Regularization linear model
Article Directory
1.Ridge Regression (ridge regression, also known Tikhonov regularization)
+ L2 regular linear regression
Specific loss function
+ = Loss function objective function regularization term
Ridge regression is a regular version of linear regression, is added regularization (regularization term) in the cost function of the original linear regression in:
to achieve at the same time fit the data, the model weights as small as possible purpose, ridge regression cost function :
which is
- α = 0: Ridge regression is a linear regression degenerate
2.Lasso return
Linear regression + L1 canonical
Lasso return is another regular version of linear regression, regular ℓ1 entry for the weight vector norm.

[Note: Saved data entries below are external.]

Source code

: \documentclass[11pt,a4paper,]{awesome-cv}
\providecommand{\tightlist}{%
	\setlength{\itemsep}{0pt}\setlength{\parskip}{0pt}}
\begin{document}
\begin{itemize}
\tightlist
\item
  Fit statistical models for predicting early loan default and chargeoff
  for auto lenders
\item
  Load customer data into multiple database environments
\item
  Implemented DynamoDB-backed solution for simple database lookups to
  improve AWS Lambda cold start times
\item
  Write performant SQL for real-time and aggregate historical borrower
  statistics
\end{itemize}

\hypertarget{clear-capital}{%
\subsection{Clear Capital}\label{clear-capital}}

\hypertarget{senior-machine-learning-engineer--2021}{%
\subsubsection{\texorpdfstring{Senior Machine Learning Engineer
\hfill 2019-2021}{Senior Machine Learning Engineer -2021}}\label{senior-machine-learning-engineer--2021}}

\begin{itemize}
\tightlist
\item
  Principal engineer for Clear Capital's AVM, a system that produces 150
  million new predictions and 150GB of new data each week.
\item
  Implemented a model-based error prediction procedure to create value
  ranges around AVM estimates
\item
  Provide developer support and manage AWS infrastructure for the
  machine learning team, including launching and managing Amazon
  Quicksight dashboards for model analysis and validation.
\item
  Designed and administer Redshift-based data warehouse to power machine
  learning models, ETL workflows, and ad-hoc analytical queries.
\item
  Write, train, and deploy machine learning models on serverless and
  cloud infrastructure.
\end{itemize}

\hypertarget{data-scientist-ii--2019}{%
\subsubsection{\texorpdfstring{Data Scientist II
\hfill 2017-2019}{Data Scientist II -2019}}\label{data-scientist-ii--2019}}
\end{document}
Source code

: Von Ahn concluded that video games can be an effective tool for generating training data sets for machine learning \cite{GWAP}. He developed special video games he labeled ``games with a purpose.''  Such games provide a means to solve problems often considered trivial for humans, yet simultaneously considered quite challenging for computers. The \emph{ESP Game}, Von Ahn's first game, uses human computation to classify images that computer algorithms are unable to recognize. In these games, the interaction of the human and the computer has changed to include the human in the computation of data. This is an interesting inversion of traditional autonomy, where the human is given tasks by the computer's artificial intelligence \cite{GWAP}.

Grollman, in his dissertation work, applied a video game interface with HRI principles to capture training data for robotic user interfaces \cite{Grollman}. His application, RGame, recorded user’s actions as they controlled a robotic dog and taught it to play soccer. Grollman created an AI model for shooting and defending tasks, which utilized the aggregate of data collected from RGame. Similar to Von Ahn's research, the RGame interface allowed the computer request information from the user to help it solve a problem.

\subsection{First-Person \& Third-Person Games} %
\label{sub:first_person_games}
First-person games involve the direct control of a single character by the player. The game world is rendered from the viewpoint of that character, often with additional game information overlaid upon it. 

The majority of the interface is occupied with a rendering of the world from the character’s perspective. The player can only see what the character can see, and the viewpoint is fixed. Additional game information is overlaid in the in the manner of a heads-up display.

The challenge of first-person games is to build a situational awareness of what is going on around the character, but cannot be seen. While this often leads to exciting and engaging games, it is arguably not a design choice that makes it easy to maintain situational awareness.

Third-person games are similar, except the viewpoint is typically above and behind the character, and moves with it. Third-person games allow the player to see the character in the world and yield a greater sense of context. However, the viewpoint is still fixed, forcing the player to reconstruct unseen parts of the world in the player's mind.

The cost Lasso regression function:
【note】
- Lasso Regression cost function at θi = 0 is a non-conductive.
- Solution: θi = 0 at a time instead of a gradient of the gradient vector (subgradient vector), the following formula
- Lasso Regression secondary gradient vector
Lasso Regression There is a very important property: tend to completely eliminate unimportant weights.
For example: when the α value is relatively large, the degradation of the secondary even order polynomial is linear: the right order polynomial feature weight is set to zero.
That is, Lasso Regression feature selection can be automatically performed, and outputs a sparse model (only a few of which the right weight is non-zero).
3. resilient network
The first two fused together, ridge regression + Lasso return
Flexible Network Lasso and Ridge Regression Regression was compromise, by ratio (mix ratio) r Mixed control:
- r = 0: the network becomes resilient ridge regression
- r = 1: elastic network will return to Lasso
Resilient network cost function:
In general, we should avoid the use of simple linear regression , and response to model certain regularization process, that how to choose the regularization methods?
summary:
-
Common: ridge regression
-
Assuming that only a small portion of the feature is useful:
- Elastic Network
- Lasso
- In general, the more extensive use of network resiliency. Because the characteristic dimension greater than the number of training samples, or characterized by strong relevant circumstances, Lasso return performance is not stable.
-
api:
-
from sklearn.linear_model import Ridge, ElasticNet, Lasso
-
4.Early Stopping
Strictly speaking not a regularization
Early Stopping is one of regularization iterative learning method.
Its approach is: to stop training in validation error rate reaches a minimum of time.